Activity
Your task is to restate the listing word for word without the pictures.

Records for the task
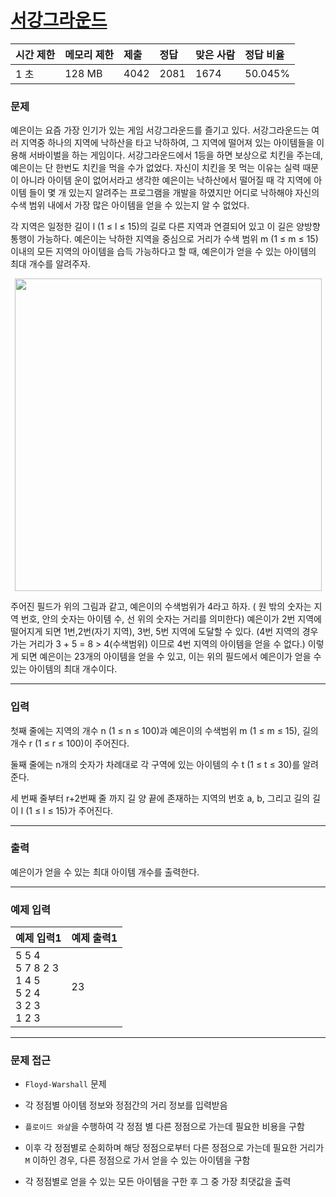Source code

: # [서강그라운드](https://www.acmicpc.net/problem/14938)

<div align = center>

| 시간 제한 | 메모리 제한 | 제출 | 정답 | 맞은 사람 | 정답 비율 |
| :-------- | :---------- | :--- | :--- | :-------- | :-------- |
| 1 초      | 128 MB      | 4042 | 2081 | 1674      | 50.045%   |

</div>

### 문제

예은이는 요즘 가장 인기가 있는 게임 서강그라운드를 즐기고 있다. 서강그라운드는 여러 지역중 하나의 지역에 낙하산을 타고 낙하하여, 그 지역에 떨어져 있는 아이템들을 이용해 서바이벌을 하는 게임이다. 서강그라운드에서 1등을 하면 보상으로 치킨을 주는데, 예은이는 단 한번도 치킨을 먹을 수가 없었다. 자신이 치킨을 못 먹는 이유는 실력 때문이 아니라 아이템 운이 없어서라고 생각한 예은이는 낙하산에서 떨어질 때 각 지역에 아이템 들이 몇 개 있는지 알려주는 프로그램을 개발을 하였지만 어디로 낙하해야 자신의 수색 범위 내에서 가장 많은 아이템을 얻을 수 있는지 알 수 없었다.

각 지역은 일정한 길이 l (1 ≤ l ≤ 15)의 길로 다른 지역과 연결되어 있고 이 길은 양방향 통행이 가능하다. 예은이는 낙하한 지역을 중심으로 거리가 수색 범위 m (1 ≤ m ≤ 15) 이내의 모든 지역의 아이템을 습득 가능하다고 할 때, 예은이가 얻을 수 있는 아이템의 최대 개수를 알려주자.

<div align=center>
  <img src="https://upload.acmicpc.net/ef3a5124-833a-42ef-a092-fd658bc8e662/-/preview/" width="491" height="500" />
</div>

주어진 필드가 위의 그림과 같고, 예은이의 수색범위가 4라고 하자. ( 원 밖의 숫자는 지역 번호, 안의 숫자는 아이템 수, 선 위의 숫자는 거리를 의미한다) 예은이가 2번 지역에 떨어지게 되면 1번,2번(자기 지역), 3번, 5번 지역에 도달할 수 있다. (4번 지역의 경우 가는 거리가 3 + 5 = 8 > 4(수색범위) 이므로 4번 지역의 아이템을 얻을 수 없다.) 이렇게 되면 예은이는 23개의 아이템을 얻을 수 있고, 이는 위의 필드에서 예은이가 얻을 수 있는 아이템의 최대 개수이다.

---

### 입력

첫째 줄에는 지역의 개수 n (1 ≤ n ≤ 100)과 예은이의 수색범위 m (1 ≤ m ≤ 15), 길의 개수 r (1 ≤ r ≤ 100)이 주어진다.

둘째 줄에는 n개의 숫자가 차례대로  각 구역에 있는 아이템의 수 t (1 ≤ t ≤ 30)를 알려준다.

세 번째 줄부터 r+2번째 줄 까지 길 양 끝에 존재하는 지역의 번호 a, b, 그리고 길의 길이 l (1 ≤ l ≤ 15)가 주어진다.

---

### 출력

예은이가 얻을 수 있는 최대 아이템 개수를 출력한다.

---



### 예제 입력

| 예제 입력1                                                  | 예제 출력1 |
| :---------------------------------------------------------- | :--------- |
| 5 5 4<br/>5 7 8 2 3<br/>1 4 5<br/>5 2 4<br/>3 2 3<br/>1 2 3 | 23         |

---

### 문제 접근

  - `Floyd-Warshall` 문제

  - 각 정점별 아이템 정보와 정점간의 거리 정보를 입력받음

  - `플로이드 와샬`을 수행하여 각 정점 별 다른 정점으로 가는데 필요한 비용을 구함

  - 이후 각 정점별로 순회하며 해당 정점으로부터 다른 정점으로 가는데 필요한 거리가 `M` 이하인 경우, 다른 정점으로 가서 얻을 수 있는 아이템을 구함

  - 각 정점별로 얻을 수 있는 모든 아이템을 구한 후 그 중 가장 최댓값을 출력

Solution to the problem
Source code

: # [서강그라운드](https://www.acmicpc.net/problem/14938)

<div align = center>

| 시간 제한 | 메모리 제한 | 제출 | 정답 | 맞은 사람 | 정답 비율 |
| :-------- | :---------- | :--- | :--- | :-------- | :-------- |
| 1 초      | 128 MB      | 4042 | 2081 | 1674      | 50.045%   |

</div>

### 문제

예은이는 요즘 가장 인기가 있는 게임 서강그라운드를 즐기고 있다. 서강그라운드는 여러 지역중 하나의 지역에 낙하산을 타고 낙하하여, 그 지역에 떨어져 있는 아이템들을 이용해 서바이벌을 하는 게임이다. 서강그라운드에서 1등을 하면 보상으로 치킨을 주는데, 예은이는 단 한번도 치킨을 먹을 수가 없었다. 자신이 치킨을 못 먹는 이유는 실력 때문이 아니라 아이템 운이 없어서라고 생각한 예은이는 낙하산에서 떨어질 때 각 지역에 아이템 들이 몇 개 있는지 알려주는 프로그램을 개발을 하였지만 어디로 낙하해야 자신의 수색 범위 내에서 가장 많은 아이템을 얻을 수 있는지 알 수 없었다.

각 지역은 일정한 길이 l (1 ≤ l ≤ 15)의 길로 다른 지역과 연결되어 있고 이 길은 양방향 통행이 가능하다. 예은이는 낙하한 지역을 중심으로 거리가 수색 범위 m (1 ≤ m ≤ 15) 이내의 모든 지역의 아이템을 습득 가능하다고 할 때, 예은이가 얻을 수 있는 아이템의 최대 개수를 알려주자.

<div align=center>
  <img src="https://upload.acmicpc.net/ef3a5124-833a-42ef-a092-fd658bc8e662/-/preview/" width="491" height="500" />
</div>

주어진 필드가 위의 그림과 같고, 예은이의 수색범위가 4라고 하자. ( 원 밖의 숫자는 지역 번호, 안의 숫자는 아이템 수, 선 위의 숫자는 거리를 의미한다) 예은이가 2번 지역에 떨어지게 되면 1번,2번(자기 지역), 3번, 5번 지역에 도달할 수 있다. (4번 지역의 경우 가는 거리가 3 + 5 = 8 > 4(수색범위) 이므로 4번 지역의 아이템을 얻을 수 없다.) 이렇게 되면 예은이는 23개의 아이템을 얻을 수 있고, 이는 위의 필드에서 예은이가 얻을 수 있는 아이템의 최대 개수이다.

---

### 입력

첫째 줄에는 지역의 개수 n (1 ≤ n ≤ 100)과 예은이의 수색범위 m (1 ≤ m ≤ 15), 길의 개수 r (1 ≤ r ≤ 100)이 주어진다.

둘째 줄에는 n개의 숫자가 차례대로  각 구역에 있는 아이템의 수 t (1 ≤ t ≤ 30)를 알려준다.

세 번째 줄부터 r+2번째 줄 까지 길 양 끝에 존재하는 지역의 번호 a, b, 그리고 길의 길이 l (1 ≤ l ≤ 15)가 주어진다.

---

### 출력

예은이가 얻을 수 있는 최대 아이템 개수를 출력한다.

---



### 예제 입력

| 예제 입력1                                                  | 예제 출력1 |
| :---------------------------------------------------------- | :--------- |
| 5 5 4<br/>5 7 8 2 3<br/>1 4 5<br/>5 2 4<br/>3 2 3<br/>1 2 3 | 23         |

---

### 문제 접근

  - `Floyd-Warshall` 문제

  - 각 정점별 아이템 정보와 정점간의 거리 정보를 입력받음

  - `플로이드 와샬`을 수행하여 각 정점 별 다른 정점으로 가는데 필요한 비용을 구함

  - 이후 각 정점별로 순회하며 해당 정점으로부터 다른 정점으로 가는데 필요한 거리가 `M` 이하인 경우, 다른 정점으로 가서 얻을 수 있는 아이템을 구함

  - 각 정점별로 얻을 수 있는 모든 아이템을 구한 후 그 중 가장 최댓값을 출력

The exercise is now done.